American Movies, Videos Influence Asian Youth Smoking Habits
American movies, videos and cigarette advertising influence the smoking behavior of teenagers in Asia, Professor Marvin Goldberg of Penn State's Smeal College of Business Administration said in a report following a just-completed speaking tour in Asia.
During the tour, Goldberg, a leading authority on the impact of media on the behavior of children and teenagers, discussed smoking patterns of teenagers in Hong Kong and Thailand, based upon studies he undertook in cooperation with local organizations.

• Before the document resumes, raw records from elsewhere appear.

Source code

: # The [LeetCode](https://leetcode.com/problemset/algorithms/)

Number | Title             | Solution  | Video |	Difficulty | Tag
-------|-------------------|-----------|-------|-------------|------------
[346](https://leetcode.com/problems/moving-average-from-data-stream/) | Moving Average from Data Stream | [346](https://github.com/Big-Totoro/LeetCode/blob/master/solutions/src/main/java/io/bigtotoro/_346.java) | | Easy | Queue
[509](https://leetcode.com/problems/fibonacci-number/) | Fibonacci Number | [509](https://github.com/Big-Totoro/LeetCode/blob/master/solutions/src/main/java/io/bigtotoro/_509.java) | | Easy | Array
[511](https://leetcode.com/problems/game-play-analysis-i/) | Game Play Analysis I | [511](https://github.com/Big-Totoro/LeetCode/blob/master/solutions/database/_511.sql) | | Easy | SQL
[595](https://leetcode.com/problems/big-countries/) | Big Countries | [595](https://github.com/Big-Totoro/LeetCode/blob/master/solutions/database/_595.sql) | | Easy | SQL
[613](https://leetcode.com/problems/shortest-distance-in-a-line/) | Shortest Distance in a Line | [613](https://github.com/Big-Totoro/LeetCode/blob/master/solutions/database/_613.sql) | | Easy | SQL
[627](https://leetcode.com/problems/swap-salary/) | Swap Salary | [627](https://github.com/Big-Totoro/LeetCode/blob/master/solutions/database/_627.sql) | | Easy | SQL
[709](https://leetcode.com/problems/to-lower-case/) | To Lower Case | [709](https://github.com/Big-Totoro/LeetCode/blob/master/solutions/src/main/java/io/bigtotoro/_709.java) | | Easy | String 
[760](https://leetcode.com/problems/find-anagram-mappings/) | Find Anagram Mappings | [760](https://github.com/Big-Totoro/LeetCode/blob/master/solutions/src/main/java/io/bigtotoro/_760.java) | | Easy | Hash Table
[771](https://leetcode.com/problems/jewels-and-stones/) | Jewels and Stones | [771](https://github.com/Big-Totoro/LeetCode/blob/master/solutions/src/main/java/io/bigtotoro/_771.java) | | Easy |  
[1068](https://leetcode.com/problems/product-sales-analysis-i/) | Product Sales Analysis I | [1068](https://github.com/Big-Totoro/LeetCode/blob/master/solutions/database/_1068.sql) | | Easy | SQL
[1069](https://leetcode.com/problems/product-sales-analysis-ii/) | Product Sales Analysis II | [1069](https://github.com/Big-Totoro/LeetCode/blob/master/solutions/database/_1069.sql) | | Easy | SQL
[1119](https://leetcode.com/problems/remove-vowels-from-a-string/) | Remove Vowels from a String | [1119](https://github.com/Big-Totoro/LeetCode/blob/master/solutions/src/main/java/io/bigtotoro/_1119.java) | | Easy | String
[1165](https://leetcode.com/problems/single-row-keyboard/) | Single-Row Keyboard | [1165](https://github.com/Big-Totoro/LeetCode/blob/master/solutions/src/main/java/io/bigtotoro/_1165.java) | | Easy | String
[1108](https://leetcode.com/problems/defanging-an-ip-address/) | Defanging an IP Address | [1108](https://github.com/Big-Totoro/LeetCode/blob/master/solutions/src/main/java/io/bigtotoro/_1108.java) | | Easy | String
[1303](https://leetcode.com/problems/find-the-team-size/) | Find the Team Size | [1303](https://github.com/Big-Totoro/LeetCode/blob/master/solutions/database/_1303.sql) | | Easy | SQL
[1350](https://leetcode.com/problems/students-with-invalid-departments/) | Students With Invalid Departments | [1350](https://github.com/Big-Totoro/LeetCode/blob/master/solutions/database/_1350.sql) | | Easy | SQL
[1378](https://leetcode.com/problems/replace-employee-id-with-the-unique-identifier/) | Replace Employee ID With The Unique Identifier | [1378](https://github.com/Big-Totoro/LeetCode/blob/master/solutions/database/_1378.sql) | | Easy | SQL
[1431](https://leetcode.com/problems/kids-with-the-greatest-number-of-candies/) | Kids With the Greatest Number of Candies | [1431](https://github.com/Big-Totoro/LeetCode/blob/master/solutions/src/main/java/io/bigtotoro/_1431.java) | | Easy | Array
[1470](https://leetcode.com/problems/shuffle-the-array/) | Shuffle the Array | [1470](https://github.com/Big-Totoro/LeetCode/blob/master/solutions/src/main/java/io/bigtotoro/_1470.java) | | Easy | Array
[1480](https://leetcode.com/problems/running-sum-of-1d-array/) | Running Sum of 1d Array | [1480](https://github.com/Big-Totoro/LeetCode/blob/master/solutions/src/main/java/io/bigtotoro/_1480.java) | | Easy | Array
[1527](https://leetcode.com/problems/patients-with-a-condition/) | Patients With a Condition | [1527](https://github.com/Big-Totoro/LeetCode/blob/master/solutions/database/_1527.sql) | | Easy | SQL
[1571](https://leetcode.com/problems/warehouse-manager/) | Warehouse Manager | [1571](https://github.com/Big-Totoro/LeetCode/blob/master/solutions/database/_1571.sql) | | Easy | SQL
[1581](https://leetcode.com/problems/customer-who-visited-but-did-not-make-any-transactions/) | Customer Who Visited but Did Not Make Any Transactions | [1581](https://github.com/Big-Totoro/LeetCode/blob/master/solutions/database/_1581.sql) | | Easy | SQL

In studies conducted in late-summer 1998 of the smoking behavior of more than 1,700 Hong Kong high school students, and more than 1,300 students, ages 14 to 17, drawn from Bangkok schools, Goldberg also determined Marlboro was the favored brand of these youngsters. The study in Thailand was conducted with the help of a local public interest group, Action on Smoking and Health, Thailand, and the study in Hong Kong with the help of the Hong Kong Council on Smoking and Health.
Both studies focused on the amount of smoking by teenagers in each community and the factors influencing their smoking patterns. In each city, the studies found, students who smoke are more likely than non-smokers to overestimate the number of their peers that smoke; to see more U.S.-made movies; and to recall U.S. cigarette advertising, said Goldberg, who was recently appointed interim dean of the Smeal College.
While the studies do not say there are causal relationships between these types of influences and behavior, there is an extensive network of factors that describe the teenager who smokes or does not smoke.